La premier ricevuta a Baghdad da Al Sudani: “Un Iraq forte e’ una condizione per la prosperita’ in Medio Oriente. Noi andiamo in giro a lasciare un pezzo di Italia e per questo costruiamo relazioni solide”. A Erbil incontro con le autorita’ curde.
È stata una visita lampo in Iraq per Giorgia Meloni. A Bagdad ed Ebril ha incontrato i militari del contingente italiano e i vertici iracheni: “Un Iraq forte è garanzia di stabilità per tutto il Medio Oriente” – ha detto la premier – “Le relazioni bilaterali tra Italia e Iraq sono intense e hanno radici profonde. Collaboriamo dal punto di vista energetico, industriale e culturale. Dobbiamo ora fare di più e rafforzare il nostro partenariato.
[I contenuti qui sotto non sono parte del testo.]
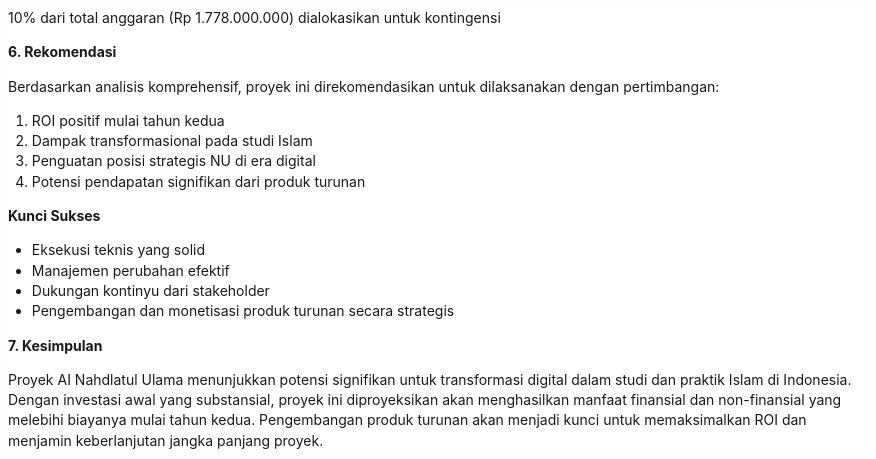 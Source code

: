 10% dari total anggaran (Rp 1.778.000.000) dialokasikan untuk kontingensi

**6. Rekomendasi**

Berdasarkan analisis komprehensif, proyek ini direkomendasikan untuk dilaksanakan dengan pertimbangan:

1. ROI positif mulai tahun kedua
2. Dampak transformasional pada studi Islam
3. Penguatan posisi strategis NU di era digital
4. Potensi pendapatan signifikan dari produk turunan

**Kunci Sukses**

* Eksekusi teknis yang solid
* Manajemen perubahan efektif
* Dukungan kontinyu dari stakeholder
* Pengembangan dan monetisasi produk turunan secara strategis

**7. Kesimpulan**

Proyek AI Nahdlatul Ulama menunjukkan potensi signifikan untuk transformasi digital dalam studi dan praktik Islam di Indonesia. Dengan investasi awal yang substansial, proyek ini diproyeksikan akan menghasilkan manfaat finansial dan non-finansial yang melebihi biayanya mulai tahun kedua. Pengembangan produk turunan akan menjadi kunci untuk memaksimalkan ROI dan menjamin keberlanjutan jangka panjang proyek.
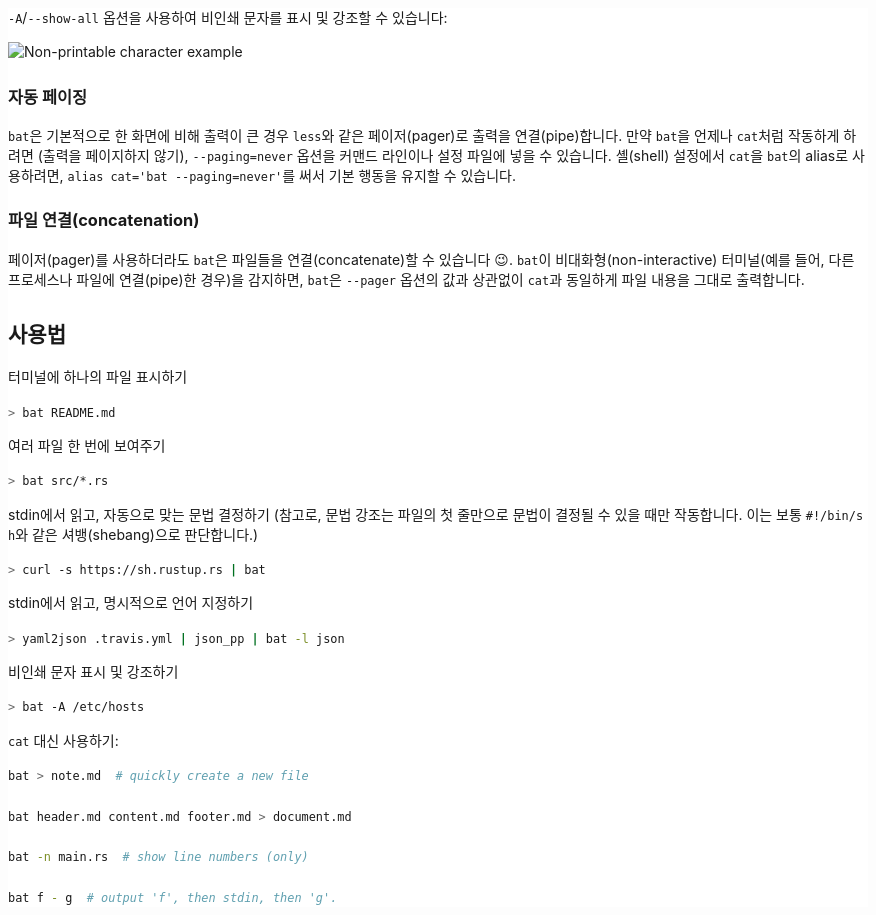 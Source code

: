 `-A`/`--show-all` 옵션을 사용하여 비인쇄 문자를 표시 및 강조할 수 있습니다:

![Non-printable character example](https://i.imgur.com/WndGp9H.png)

### 자동 페이징

`bat`은 기본적으로 한 화면에 비해 출력이 큰 경우 `less`와 같은 페이저(pager)로
출력을 연결(pipe)합니다.
만약 `bat`을 언제나 `cat`처럼 작동하게 하려면 (출력을 페이지하지 않기),
`--paging=never` 옵션을 커맨드 라인이나 설정 파일에 넣을 수 있습니다.
셸(shell) 설정에서 `cat`을 `bat`의 alias로 사용하려면,
`alias cat='bat --paging=never'`를 써서 기본 행동을 유지할 수 있습니다.

### 파일 연결(concatenation)

페이저(pager)를 사용하더라도 `bat`은 파일들을 연결(concatenate)할 수 있습니다
:wink:.
`bat`이 비대화형(non-interactive) 터미널(예를 들어, 다른 프로세스나 파일에
연결(pipe)한 경우)을 감지하면, `bat`은 `--pager` 옵션의 값과 상관없이 `cat`과
동일하게 파일 내용을 그대로 출력합니다.

## 사용법

터미널에 하나의 파일 표시하기

```bash
> bat README.md
```

여러 파일 한 번에 보여주기

```bash
> bat src/*.rs
```

stdin에서 읽고, 자동으로 맞는 문법 결정하기 (참고로, 문법 강조는 파일의 첫
줄만으로 문법이 결정될 수 있을 때만 작동합니다.
이는 보통 `#!/bin/sh`와 같은 셔뱅(shebang)으로 판단합니다.)

```bash
> curl -s https://sh.rustup.rs | bat
```

stdin에서 읽고, 명시적으로 언어 지정하기

```bash
> yaml2json .travis.yml | json_pp | bat -l json
```

비인쇄 문자 표시 및 강조하기
```bash
> bat -A /etc/hosts
```

`cat` 대신 사용하기:

```bash
bat > note.md  # quickly create a new file

bat header.md content.md footer.md > document.md

bat -n main.rs  # show line numbers (only)

bat f - g  # output 'f', then stdin, then 'g'.
```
Il 2023 deve rappresentare l’anno della svolta delle nostre relazioni bilaterali.” In mattinata il colloquio con il primo Ministro della Repubblica dell’Iraq, Mohammed Shia al-Sudani e l’incontro con l’Ambasciatore Maurizio Greganti e, per un saluto, il personale dell’Ambasciata, i militari del I Reggimento ‘Tuscania’ e XIII Reggimento ‘Friuli Venezia Giulia’ dei Carabinieri.

Presso la Base militare Union 3 Meloni ha incontrato il Comandante della Missione Giovanni Maria Iannucci, una rappresentanza di militari italiani presenti e il personale del Contingente militare italiano in Iraq. “Questo è un momento nel quale normalmente si torna a casa, voi non tornerete a casa ma casa vostra non è lontana. Casa vostra vi vede, vi guarda, è fiera dei vostri sacrifici e vuole ringraziare per quei sacrifici. E se è vero che il Natale si passa in famiglia e che la patria è una madre, allora una madre non può mancare in momenti come questi”, ha detto la presidente del Consiglio.

Dopo Baghad Meloni si è recata a Erbil dove è stata ricevuta dal Primo Ministro della Regione del Kurdistan, Masrour Barzani e ha visitato le truppe italiane impegnate nella missione nel Kurdistan iracheno.”Non sono venuta qui per fare dei comizi ma per dirvi che l’Italia è fiera del lavoro che fate e la credibilità, la fierezza, l’affidabilità che l’Italia può vantare nel mondo, che la rendono rispettata e rispettabile, più ricca, camminano sulla vostre gambe, sul vostro esempio e sui vostri sacrifici”, ha detto Meloni.